Настю, Груня едва дождалась сумерек и прибежала к бабушке Наталье.
— Баушка, не осуди ты меня грешную. Запал мне на сердце Степаша дорогой. И что-то теперь будет нам, несчастным? — сказала она, припав к плечу старушки.
— Сама не знаю, милая, увижу ли я его, дождусь ли свиданьица ранее смертеньки. Вы — молодые — свидитесь, а мне пора местечко на погосте[258] отаптывать.
— Ой, не говори так, баушка!.. Лишь бы не отворотилось его сердце к злой разлучнице… Молись за него, баушка, а я скажу слово приворотное. Можно?
— От чистого сердца можно, — согласилась бабушка, только предупредила Груню: — Ты боком стань к иконам-то, заговор-то маленько стороной пусть идет.
— Дым ты мой дымочек, дым ты мой кудрявый, как Степан, — звонко выговаривала Груня. — Ты лети, этот дымочек, в чистое поле, за широкое раздолье, разыщи, этот дымочек, раба божьего Степана, запади, этот дымочек, ему в ретивое сердце, в буйну голову, в легкие, в печени, чтоб не мог бы он без меня часу часовать, минуты миновать, ни запивать, ни заедать. Крест в губы, замок в зубы, уста в печать. Веки-навеки аминь!
Ни одного слова не перепутала Груня, можно надеяться, будет, как просила.
— Баушка, а не случится ему худо? — вдруг встрепенулась она с тревогой.
— Нет, касатка.
— А и что я спрашиваю, что приговариваю! Будет понапрасну тосковать подневольный человек. Отяжелит ему душу мое приворожье. Не нужно, не надо! — воскликнула Груня и разрыдалась на плече у старушки.
— Время идет, старые к земле клонятся, молодые крепнут, — улыбнулась бабушка. — Придет час — свидитесь.

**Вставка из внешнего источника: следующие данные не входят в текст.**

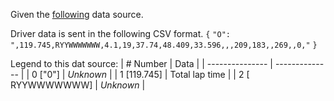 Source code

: Given the  [following](https://www.formula1.com/sp/static/f1/2018/live/Baku/Practice2/all.js) data source.

Driver data is sent in the following CSV format.
`{`
  `"O": ",119.745,RYYWWWWWWW,4.1,19,37.74,48.409,33.596,,,209,183,,269,,0,"`
 `}`
 
 Legend to this dat source:
 | # Number        | Data           |
 | --------------- | -------------- |
 | 0 ["0"]         | _Unknown_      |
 | 1 [119.745]     | Total lap time |
 | 2 [ RYYWWWWWWW] | _Unknown_      |
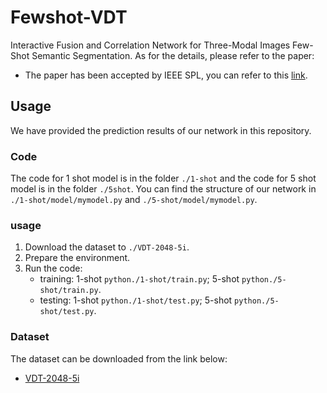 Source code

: # Fewshot-VDT
Interactive Fusion and Correlation Network for Three-Modal Images Few-Shot Semantic Segmentation. As for the details, please refer to the paper:
- The paper has been accepted by IEEE SPL, you can refer to this [link](https://ieeexplore.ieee.org/document/10669915). 

## Usage
We have provided the prediction results of our network in this repository.

### Code
The code for 1 shot model is in the folder `./1-shot` and the code for 5 shot model is in the folder `./5shot`. You can find the structure of our network in `./1-shot/model/mymodel.py` and `./5-shot/model/mymodel.py`.

### usage
1. Download the dataset to `./VDT-2048-5i`.
2. Prepare the environment.
3. Run the code:
   - training: 1-shot `python./1-shot/train.py`; 5-shot `python./5-shot/train.py`.
   - testing: 1-shot `python./1-shot/test.py`; 5-shot `python./5-shot/test.py`.

### Dataset
The dataset can be downloaded from the link below:
-  [VDT-2048-5i](https://github.com/VDT-2048/SEMA) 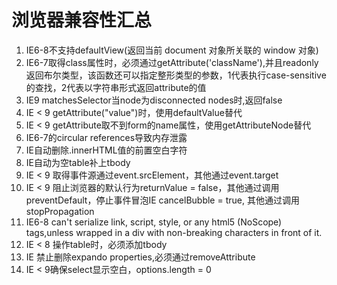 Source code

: 浏览器兼容性汇总
=============================
1. IE6-8不支持defaultView(返回当前 document 对象所关联的 window 对象)
2. IE6-7取得class属性时，必须通过getAttribute('className'),并且readonly返回布尔类型，该函数还可以指定整形类型的参数，1代表执行case-sensitive的查找，2代表以字符串形式返回attribute的值
3. IE9 matchesSelector当node为disconnected nodes时,返回false
4. IE < 9 getAttribute("value")时，使用defaultValue替代
5. IE < 9 getAttribute取不到form的name属性，使用getAttributeNode替代
6. IE6-7的circular references导致内存泄露
7. IE自动删除.innerHTML值的前置空白字符
8. IE自动为空table补上tbody
9. IE < 9 取得事件源通过event.srcElement，其他通过event.target
10. IE < 9 阻止浏览器的默认行为returnValue = false，其他通过调用preventDefault，停止事件冒泡IE cancelBubble = true, 其他通过调用stopPropagation 
11. IE6-8 can't serialize link, script, style, or any html5 (NoScope) tags,unless wrapped in a div with non-breaking characters in front of it.
12. IE < 8 操作table时，必须添加tbody
13. IE 禁止删除expando properties,必须通过removeAttribute
14. IE < 9确保select显示空白，options.length = 0
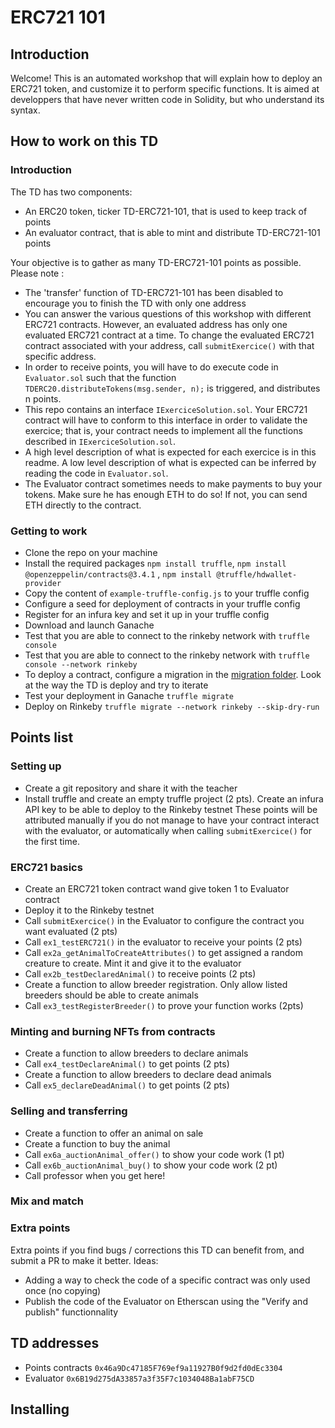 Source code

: # ERC721 101

## Introduction
Welcome! This is an automated workshop that will explain how to deploy an ERC721 token, and customize it to perform specific functions.
It is aimed at developpers that have never written code in Solidity, but who understand its syntax.

## How to work on this TD
### Introduction
The TD has two components:
- An ERC20 token, ticker TD-ERC721-101, that is used to keep track of points 
- An evaluator contract, that is able to mint and distribute TD-ERC721-101 points

Your objective is to gather as many TD-ERC721-101 points as possible. Please note :
- The 'transfer' function of TD-ERC721-101 has been disabled to encourage you to finish the TD with only one address
- You can answer the various questions of this workshop with different ERC721 contracts. However, an evaluated address has only one evaluated ERC721 contract at a time. To change the evaluated ERC721 contract associated with your address, call `submitExercice()`  with that specific address.
- In order to receive points, you will have to do execute code in `Evaluator.sol` such that the function `TDERC20.distributeTokens(msg.sender, n);` is triggered, and distributes n points.
- This repo contains an interface `IExerciceSolution.sol`. Your ERC721 contract will have to conform to this interface in order to validate the exercice; that is, your contract needs to implement all the functions described in `IExerciceSolution.sol`. 
- A high level description of what is expected for each exercice is in this readme. A low level description of what is expected can be inferred by reading the code in `Evaluator.sol`.
- The Evaluator contract sometimes needs to make payments to buy your tokens. Make sure he has enough ETH to do so! If not, you can send ETH directly to the contract.

### Getting to work
- Clone the repo on your machine
- Install the required packages `npm install truffle`, `npm install @openzeppelin/contracts@3.4.1` , `npm install @truffle/hdwallet-provider`
- Copy the content of `example-truffle-config.js` to your truffle config
- Configure a seed for deployment of contracts in your truffle config
- Register for an infura key and set it up in your truffle config
- Download and launch Ganache
- Test that you are able to connect to the rinkeby network with `truffle console`
- Test that you are able to connect to the rinkeby network with `truffle console --network rinkeby`
- To deploy a contract, configure a migration in the [migration folder](migrations). Look at the way the TD is deploy and try to iterate
- Test your deployment in Ganache `truffle migrate`
- Deploy on Rinkeby `truffle migrate --network rinkeby --skip-dry-run`


## Points list
### Setting up
- Create a git repository and share it with the teacher
- Install truffle and create an empty truffle project (2 pts). Create an infura API key to be able to deploy to the Rinkeby testnet
These points will be attributed manually if you do not manage to have your contract interact with the evaluator, or automatically when calling `submitExercice()` for the first time.

### ERC721 basics
- Create an ERC721 token contract wand give token 1 to Evaluator contract
- Deploy it to the Rinkeby testnet
- Call `submitExercice()` in the Evaluator to configure the contract you want evaluated (2 pts)
- Call `ex1_testERC721()` in the evaluator to receive your points (2 pts) 
- Call `ex2a_getAnimalToCreateAttributes()` to get assigned a random creature to create. Mint it and give it to the evaluator
- Call `ex2b_testDeclaredAnimal()` to receive points (2 pts)
- Create a function to allow breeder registration. Only allow listed breeders should be able to create animals
- Call `ex3_testRegisterBreeder()` to prove your function works (2pts)

### Minting and burning NFTs from contracts
- Create a function to allow breeders to declare animals 
- Call `ex4_testDeclareAnimal()` to get points (2 pts)
- Create a function to allow breeders to declare dead animals
- Call `ex5_declareDeadAnimal()` to get points (2 pts)

### Selling and transferring 
- Create a function to offer an animal on sale
- Create a function to buy the animal
- Call `ex6a_auctionAnimal_offer()` to show your code work (1 pt)
- Call `ex6b_auctionAnimal_buy()` to show your code work (2 pt)
- Call professor when you get here!

### Mix and match

### Extra points
Extra points if you find bugs / corrections this TD can benefit from, and submit a PR to make it better.  Ideas:
- Adding a way to check the code of a specific contract was only used once (no copying) 
- Publish the code of the Evaluator on Etherscan using the "Verify and publish" functionnality 

## TD addresses
- Points contracts `0x46a9Dc47185F769ef9a11927B0f9d2fd0dEc3304`
- Evaluator `0x6B19d275dA33857a3f35F7c1034048Ba1abF75CD`

## Installing


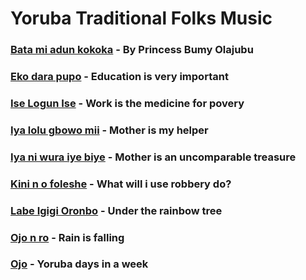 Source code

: # Yoruba Traditional Folks Music

### [Bata mi adun kokoka](https://github.com/yomofo2s/folksmusics/blob/b14b4833c383dc56dda69b52127127d30b679955/Bata%20mi%20a%20dun%20koko%20ka)  - By Princess Bumy Olajubu

### [Eko dara pupo](https://github.com/yomofo2s/yorubafolksmusics/blob/46b2386152f31e8b82c7202d9fe00bd08f66e561/Eko%20dara%20pupo) - Education is very important

### [Ise Logun Ise](https://github.com/yomofo2s/yorubafolksmusics/blob/46b2386152f31e8b82c7202d9fe00bd08f66e561/Ise%20Logun%20Ise) - Work is the medicine for povery

### [Iya lolu gbowo mii](https://github.com/yomofo2s/yorubafolksmusics/blob/46b2386152f31e8b82c7202d9fe00bd08f66e561/Iya%20lolu%20gbowo%20mii) - Mother is my helper

### [Iya ni wura iye biye](https://github.com/yomofo2s/yorubafolksmusics/blob/46b2386152f31e8b82c7202d9fe00bd08f66e561/Iya%20ni%20wura) - Mother is an uncomparable treasure

### [Kini n o foleshe](https://github.com/yomofo2s/yorubafolksmusics/blob/46b2386152f31e8b82c7202d9fe00bd08f66e561/Kini%20n%20o%20foleshe) - What will i use robbery do?

### [Labe Igigi Oronbo](https://github.com/yomofo2s/yorubafolksmusics/blob/46b2386152f31e8b82c7202d9fe00bd08f66e561/Labe%20Igigi%20Oronbo) - Under the rainbow tree

### [Ojo n ro](https://github.com/yomofo2s/yorubafolksmusics/blob/46b2386152f31e8b82c7202d9fe00bd08f66e561/Ojo%20n%20ro) - Rain is falling

### [Ojo](https://github.com/yomofo2s/yorubafolksmusics/blob/46b2386152f31e8b82c7202d9fe00bd08f66e561/Ojo%20n%20ro) - Yoruba days in a week
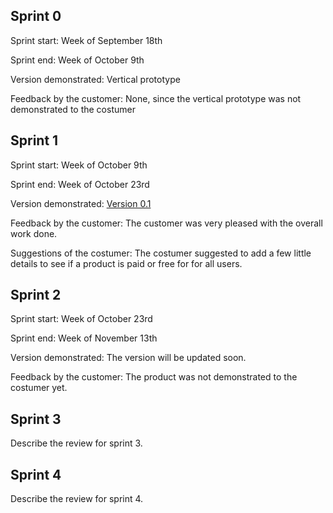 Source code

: ## Sprint 0

Sprint start: Week of September 18th

Sprint end: Week of October 9th

Version demonstrated: Vertical prototype

Feedback by the customer: None, since the vertical prototype was not demonstrated to the costumer

## Sprint 1

Sprint start: Week of October 9th

Sprint end: Week of October 23rd

Version demonstrated: [Version 0.1](https://github.com/FEUP-MEIC-DS-2023-1MEIC08/VAXPRED/releases/tag/v0.1)

Feedback by the customer: The customer was very pleased with the overall work done.

Suggestions of the costumer: The costumer suggested to add a few little details to see if a product is paid or free for for all users.

## Sprint 2

Sprint start: Week of October 23rd

Sprint end: Week of November 13th

Version demonstrated: The version will be updated soon.

Feedback by the customer: The product was not demonstrated to the costumer yet.

## Sprint 3

Describe the review for sprint 3.

## Sprint 4

Describe the review for sprint 4.
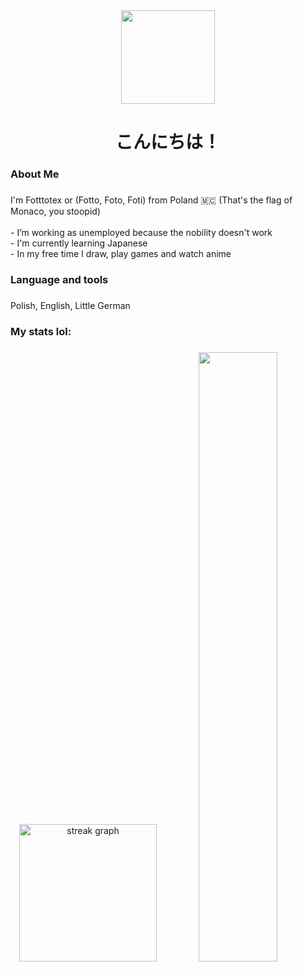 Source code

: <!---
xFottotex/xFottotex is a ✨ special ✨ repository because its `README.md` (this file) appears on your GitHub profile.
You can click the Preview link to take a look at your changes.
--->
<div align="center">
  <img height="150" src="https://media.tenor.com/U9G5nALiYM8AAAAj/pixel.gif"  />
</div>

###

<h1 align="center">こんにちは！</h1>

###

<h3 align="left">About Me</h3>

###

<p align="left">I'm Fotttotex or (Fotto, Foto, Foti) from Poland 🇲🇨 (That's the flag of Monaco, you stoopid) <br><br>- I’m working as unemployed because the nobility doesn't work<br>- I'm currently learning Japanese<br>- In my free time I draw, play games and watch anime</p>

###

<h3 align="left">Language and tools</h3>

###

<div align="left">
Polish, English, Little German
</div>

###

<h3 align="left"> My stats lol:</h3>

###

<div align="center">
  <img src="https://github-readme-stats.vercel.app/api?username=xFottotex&theme=tokyonight&show_icons=true&hide_border=true&count_private=true" height="220" alt="streak graph"  />
    <img src="https://media.tenor.com/QUBPZeyDfbQAAAAd/bocchi-bocchi-the-rock.gif" width="50%"/>
</div>

###

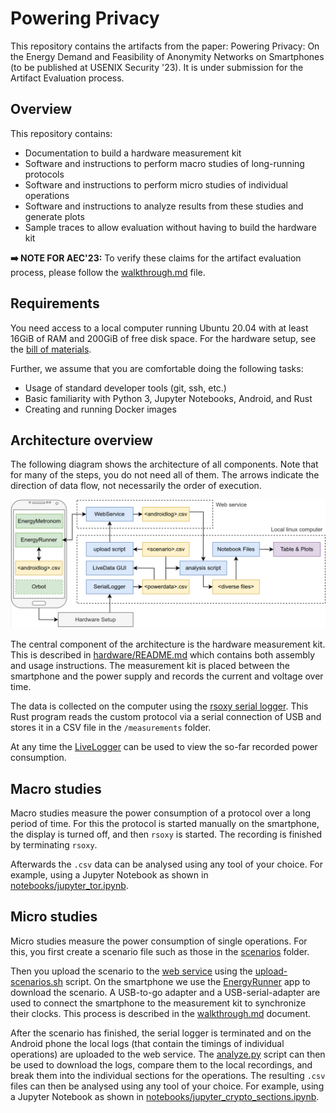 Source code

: # Powering Privacy

This repository contains the artifacts from the paper: Powering Privacy: On the Energy Demand and Feasibility of Anonymity Networks on Smartphones (to be published at USENIX Security '23).
It is under submission for the Artifact Evaluation process.


## Overview

This repository contains:
- Documentation to build a hardware measurement kit
- Software and instructions to perform macro studies of long-running protocols
- Software and instructions to perform micro studies of individual operations
- Software and instructions to analyze results from these studies and generate plots
- Sample traces to allow evaluation without having to build the hardware kit

**➡️ NOTE FOR AEC'23:** To verify these claims for the artifact evaluation process, please follow the [walkthrough.md](walkthrough.md) file.


## Requirements

You need access to a local computer running Ubuntu 20.04 with at least 16GiB of RAM and 200GiB of free disk space.
For the hardware setup, see the [bill of materials](hardware/bill-of-materials.md).

Further, we assume that you are comfortable doing the following tasks:
- Usage of standard developer tools (git, ssh, etc.)
- Basic familiarity with Python 3, Jupyter Notebooks, Android, and Rust
- Creating and running Docker images


## Architecture overview

The following diagram shows the architecture of all components.
Note that for many of the steps, you do not need all of them.
The arrows indicate the direction of data flow, not necessarily the order of execution.

![Architecture overview](architecture-overview.png)

The central component of the architecture is the hardware measurement kit.
This is described in [hardware/README.md](hardware/README.md) which contains both assembly and usage instructions.
The measurement kit is placed between the smartphone and the power supply and records the current and voltage over time.

The data is collected on the computer using the [rsoxy serial logger](rsoxy/README.md).
This Rust program reads the custom protocol via a serial connection of USB and stores it in a CSV file in the `/measurements` folder.

At any time the [LiveLogger](livelogger/README.md) can be used to view the so-far recorded power consumption.

## Macro studies

Macro studies measure the power consumption of a protocol over a long period of time.
For this the protocol is started manually on the smartphone, the display is turned off, and then `rsoxy` is started.
The recording is finished by terminating `rsoxy`.

Afterwards the `.csv` data can be analysed using any tool of your choice.
For example, using a Jupyter Notebook as shown in [notebooks/jupyter_tor.ipynb](notebooks/jupyter_tor.ipynb).

## Micro studies

Micro studies measure the power consumption of single operations.
For this, you first create a scenario file such as those in the [scenarios](scenarios) folder.

Then you upload the scenario to the [web service](webservice/README.md) using the [upload-scenarios.sh](scripts/README.md) script.
On the smartphone we use the [EnergyRunner](android/README.md) app to download the scenario.
A USB-to-go adapter and a USB-serial-adapter are used to connect the smartphone to the measurement kit to synchronize their clocks.
This process is described in the [walkthrough.md](walkthrough.md) document.

After the scenario has finished, the serial logger is terminated and on the Android phone the local logs (that contain the timings of individual operations) are uploaded to the web service.
The [analyze.py](scripts/README.md) script can then be used to download the logs, compare them to the local recordings, and break them into the individual sections for the operations.
The resulting `.csv` files can then be analysed using any tool of your choice.
For example, using a Jupyter Notebook as shown in [notebooks/jupyter_crypto_sections.ipynb](notebooks/jupyter_crypto_sections.ipynb).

Береги свои девичьи мечты-надежды, касаточка[259] моя быстрая.
— Вот и Степан меня быстрой назвал, только рыбкой…
И Груня поняла, что к бабушке Наталье шла она не приворотный заговор читать, а слышать от нее слово утешения, побывать в избе Степана, подышать воздухом, которым он дышал. И тихие слезы, когда и грустно и сладко томится душа, когда словно утихнет боль, — тихие слезы катились из глаз Груни. Она думала, что бабушка не замечает их, слезы капали на морщинистую руку. Другой рукой бабушка молча гладила Груню, понимая, как той необходимо выплакать молодое горе. Для Груни в будущем просвета не было.
Надёха застала как-то Груню у бабушки и залюбовалась: «Вот бы невестка-то мне! Лучше и не сыщешь!»